Following the "trend," Canmax (300390.SZ) plans to invest in the development of African lithium resources.
Canmax announced today that the company has signed the "Kebbi State Lithium Resource Development Investment Agreement" with the Kebbi State Government of Nigeria and Three Crown Mines Limited (hereinafter referred to as "Three Crown Mines"). The parties intend to jointly invest in, develop, and operate the targeted mining rights. Canmax will hold an 85% stake in the joint venture, while Three Crown Mines will hold 15%. The company expects to invest over $200 million (approximately 1.457 billion yuan) in Kebbi State.
Through the joint venture, Canmax will establish a modernized plant in Nigeria for lithium ore mining, beneficiation, and tailings processing, and will be responsible for its management and operations. During the project's life cycle, the company will underwrite all products of the joint venture.
According to the announcement, Three Crown Mines is a Nigerian mining company whose lithium ore exploration work has been largely completed. Drilling results indicate promising prospects for lithium resource development, necessitating the introduction of strategic investors for joint development.
Canmax primarily engages in the lithium battery materials business, with its main products being battery-grade lithium hydroxide and battery-grade lithium carbonate. In H1 2024, this segment accounted for 89.29% of the company's revenue.

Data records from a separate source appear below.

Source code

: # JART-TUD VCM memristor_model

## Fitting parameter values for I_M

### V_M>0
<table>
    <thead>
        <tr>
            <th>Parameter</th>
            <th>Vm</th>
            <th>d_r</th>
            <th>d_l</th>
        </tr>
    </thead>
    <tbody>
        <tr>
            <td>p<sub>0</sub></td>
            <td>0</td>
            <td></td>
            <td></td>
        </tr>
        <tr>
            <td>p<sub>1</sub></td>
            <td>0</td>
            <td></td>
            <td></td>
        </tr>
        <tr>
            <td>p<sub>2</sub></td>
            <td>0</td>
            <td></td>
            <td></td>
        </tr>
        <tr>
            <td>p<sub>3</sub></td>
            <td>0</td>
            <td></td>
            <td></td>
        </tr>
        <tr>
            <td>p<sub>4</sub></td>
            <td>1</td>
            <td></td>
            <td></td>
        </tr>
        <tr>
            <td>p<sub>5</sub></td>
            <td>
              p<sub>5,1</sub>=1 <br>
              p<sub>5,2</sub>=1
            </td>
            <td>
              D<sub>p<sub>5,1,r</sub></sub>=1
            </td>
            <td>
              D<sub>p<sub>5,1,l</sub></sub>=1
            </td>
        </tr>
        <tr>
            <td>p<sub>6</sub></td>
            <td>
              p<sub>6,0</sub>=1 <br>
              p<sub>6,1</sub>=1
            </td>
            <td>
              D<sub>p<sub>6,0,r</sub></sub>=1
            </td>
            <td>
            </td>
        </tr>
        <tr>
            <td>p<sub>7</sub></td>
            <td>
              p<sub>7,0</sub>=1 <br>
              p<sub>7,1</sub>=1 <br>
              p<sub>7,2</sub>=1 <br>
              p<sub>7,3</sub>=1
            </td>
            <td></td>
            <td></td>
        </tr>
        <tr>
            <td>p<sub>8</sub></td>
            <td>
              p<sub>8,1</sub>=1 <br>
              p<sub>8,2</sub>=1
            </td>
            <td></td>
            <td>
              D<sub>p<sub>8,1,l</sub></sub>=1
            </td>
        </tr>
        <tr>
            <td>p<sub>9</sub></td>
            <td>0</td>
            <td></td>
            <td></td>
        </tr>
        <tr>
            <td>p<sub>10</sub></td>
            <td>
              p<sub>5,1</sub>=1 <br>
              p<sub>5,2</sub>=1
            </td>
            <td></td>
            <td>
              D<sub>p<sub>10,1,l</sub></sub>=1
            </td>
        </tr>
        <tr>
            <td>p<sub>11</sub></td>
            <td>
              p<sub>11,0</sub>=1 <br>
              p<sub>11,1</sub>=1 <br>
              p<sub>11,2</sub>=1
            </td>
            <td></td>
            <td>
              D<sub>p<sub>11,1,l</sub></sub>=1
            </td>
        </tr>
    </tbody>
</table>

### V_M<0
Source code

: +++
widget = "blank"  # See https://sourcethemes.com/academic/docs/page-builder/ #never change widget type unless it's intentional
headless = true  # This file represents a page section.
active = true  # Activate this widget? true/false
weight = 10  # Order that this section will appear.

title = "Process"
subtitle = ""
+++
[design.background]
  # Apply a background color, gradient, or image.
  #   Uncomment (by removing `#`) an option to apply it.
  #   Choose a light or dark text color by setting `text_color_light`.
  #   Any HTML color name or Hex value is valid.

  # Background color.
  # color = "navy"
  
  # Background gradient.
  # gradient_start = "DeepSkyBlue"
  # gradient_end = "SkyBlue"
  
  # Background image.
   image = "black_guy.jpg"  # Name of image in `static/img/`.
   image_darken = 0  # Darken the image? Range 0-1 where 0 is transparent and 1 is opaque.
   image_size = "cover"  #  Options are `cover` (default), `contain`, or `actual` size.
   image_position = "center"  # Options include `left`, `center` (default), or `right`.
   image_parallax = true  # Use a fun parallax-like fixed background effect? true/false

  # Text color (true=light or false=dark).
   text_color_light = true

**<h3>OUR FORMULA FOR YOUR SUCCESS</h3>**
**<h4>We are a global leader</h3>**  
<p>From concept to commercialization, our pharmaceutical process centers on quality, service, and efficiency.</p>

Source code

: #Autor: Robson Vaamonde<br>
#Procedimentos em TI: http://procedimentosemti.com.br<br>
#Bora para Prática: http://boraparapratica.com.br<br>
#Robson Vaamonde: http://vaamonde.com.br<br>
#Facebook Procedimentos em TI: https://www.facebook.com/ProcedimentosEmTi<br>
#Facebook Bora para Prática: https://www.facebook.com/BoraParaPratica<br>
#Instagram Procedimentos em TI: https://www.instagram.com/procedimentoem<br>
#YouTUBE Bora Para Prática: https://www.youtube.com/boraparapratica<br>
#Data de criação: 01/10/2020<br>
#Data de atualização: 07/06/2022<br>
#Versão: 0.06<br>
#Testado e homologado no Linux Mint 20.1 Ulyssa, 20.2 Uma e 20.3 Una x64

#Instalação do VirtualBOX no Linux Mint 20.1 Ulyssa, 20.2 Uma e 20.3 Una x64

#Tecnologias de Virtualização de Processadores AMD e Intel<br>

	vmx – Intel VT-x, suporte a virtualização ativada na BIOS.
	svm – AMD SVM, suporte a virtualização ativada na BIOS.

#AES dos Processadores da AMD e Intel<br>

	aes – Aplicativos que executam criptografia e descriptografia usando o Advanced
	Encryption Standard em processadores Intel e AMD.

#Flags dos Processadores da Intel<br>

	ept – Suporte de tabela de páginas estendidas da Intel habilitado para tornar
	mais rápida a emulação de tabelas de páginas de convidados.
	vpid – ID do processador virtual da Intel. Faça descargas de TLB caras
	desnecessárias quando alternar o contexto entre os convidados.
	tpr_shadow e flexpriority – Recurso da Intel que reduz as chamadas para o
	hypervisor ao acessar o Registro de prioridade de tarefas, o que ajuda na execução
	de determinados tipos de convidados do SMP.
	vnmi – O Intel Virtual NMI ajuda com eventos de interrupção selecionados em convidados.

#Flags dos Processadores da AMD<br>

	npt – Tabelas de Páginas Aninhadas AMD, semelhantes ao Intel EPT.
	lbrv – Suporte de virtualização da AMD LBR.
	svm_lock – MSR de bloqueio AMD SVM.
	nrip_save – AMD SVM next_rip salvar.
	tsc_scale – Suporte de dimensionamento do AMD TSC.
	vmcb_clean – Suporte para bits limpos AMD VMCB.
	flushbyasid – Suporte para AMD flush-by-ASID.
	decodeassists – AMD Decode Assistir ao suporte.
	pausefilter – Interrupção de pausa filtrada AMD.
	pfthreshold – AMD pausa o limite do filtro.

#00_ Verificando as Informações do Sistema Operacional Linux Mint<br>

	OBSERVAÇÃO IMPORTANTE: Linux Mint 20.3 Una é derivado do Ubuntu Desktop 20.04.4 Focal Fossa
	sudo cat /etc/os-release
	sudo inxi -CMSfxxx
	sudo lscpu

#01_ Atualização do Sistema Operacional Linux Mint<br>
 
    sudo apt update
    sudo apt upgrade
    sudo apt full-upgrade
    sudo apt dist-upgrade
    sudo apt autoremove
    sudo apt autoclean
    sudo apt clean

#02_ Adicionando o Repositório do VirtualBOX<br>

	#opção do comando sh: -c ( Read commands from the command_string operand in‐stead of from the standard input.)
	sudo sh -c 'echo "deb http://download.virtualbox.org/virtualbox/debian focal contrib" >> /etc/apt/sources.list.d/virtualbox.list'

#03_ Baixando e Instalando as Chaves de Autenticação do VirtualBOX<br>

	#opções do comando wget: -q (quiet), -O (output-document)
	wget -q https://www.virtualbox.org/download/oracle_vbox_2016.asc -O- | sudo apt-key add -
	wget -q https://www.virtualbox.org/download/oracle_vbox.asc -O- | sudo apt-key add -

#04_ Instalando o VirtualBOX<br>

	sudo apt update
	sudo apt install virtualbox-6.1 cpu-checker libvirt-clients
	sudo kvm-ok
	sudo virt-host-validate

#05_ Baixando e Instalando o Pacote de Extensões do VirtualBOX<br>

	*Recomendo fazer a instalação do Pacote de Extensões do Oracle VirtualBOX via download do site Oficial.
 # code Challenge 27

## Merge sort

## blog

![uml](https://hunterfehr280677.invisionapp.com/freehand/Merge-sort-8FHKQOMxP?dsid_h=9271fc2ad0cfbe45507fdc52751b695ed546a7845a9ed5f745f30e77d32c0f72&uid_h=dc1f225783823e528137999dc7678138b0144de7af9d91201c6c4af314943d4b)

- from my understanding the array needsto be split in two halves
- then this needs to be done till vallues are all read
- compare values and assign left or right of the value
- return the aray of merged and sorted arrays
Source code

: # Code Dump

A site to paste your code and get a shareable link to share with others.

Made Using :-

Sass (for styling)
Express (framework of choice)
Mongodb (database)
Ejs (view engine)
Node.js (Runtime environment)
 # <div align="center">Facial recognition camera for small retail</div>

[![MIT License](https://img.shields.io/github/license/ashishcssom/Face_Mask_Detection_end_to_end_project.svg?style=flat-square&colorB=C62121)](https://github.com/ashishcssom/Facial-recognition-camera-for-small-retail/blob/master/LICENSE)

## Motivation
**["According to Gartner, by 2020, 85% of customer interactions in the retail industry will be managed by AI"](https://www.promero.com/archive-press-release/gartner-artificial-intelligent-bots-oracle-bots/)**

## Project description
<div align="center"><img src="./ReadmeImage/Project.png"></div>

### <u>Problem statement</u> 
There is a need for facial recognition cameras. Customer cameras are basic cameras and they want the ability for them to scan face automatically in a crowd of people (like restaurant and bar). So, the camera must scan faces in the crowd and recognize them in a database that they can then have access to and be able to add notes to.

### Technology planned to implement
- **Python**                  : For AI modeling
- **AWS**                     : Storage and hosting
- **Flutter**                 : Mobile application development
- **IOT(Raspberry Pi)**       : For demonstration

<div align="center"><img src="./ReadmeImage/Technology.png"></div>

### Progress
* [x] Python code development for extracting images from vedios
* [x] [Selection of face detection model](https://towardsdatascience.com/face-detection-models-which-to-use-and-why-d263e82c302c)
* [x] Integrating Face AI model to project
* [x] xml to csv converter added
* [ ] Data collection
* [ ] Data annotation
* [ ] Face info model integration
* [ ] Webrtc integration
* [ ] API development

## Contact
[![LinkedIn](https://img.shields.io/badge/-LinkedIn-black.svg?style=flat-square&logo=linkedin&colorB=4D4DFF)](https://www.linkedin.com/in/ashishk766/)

In terms of lithium carbonate raw material sourcing, Canmax relies heavily on long-term offtake agreements with upstream suppliers, such as Pilgangoora, AMG, AVZ, and Global Lithium Resources.
This investment in Kebbi State, Nigeria, will also mark Canmax's first overseas plant for lithium ore resources. Canmax's "thirst" for lithium ore resources has long been evident.
Previously, Canmax had repeatedly participated in domestic lithium ore resource auctions. For instance, in 2022, it announced its participation in the auction for Snowway's equity, which owns the Dechenongba lithium mine. In 2023, it participated in the auction for the exploration rights of the "sky-high-priced" Markang Gada lithium mine. In 2024, it bid for the highly sought-after exploration rights of the Maijitan lithium mine in Ganzi Prefecture, Sichuan Province, but none were successful.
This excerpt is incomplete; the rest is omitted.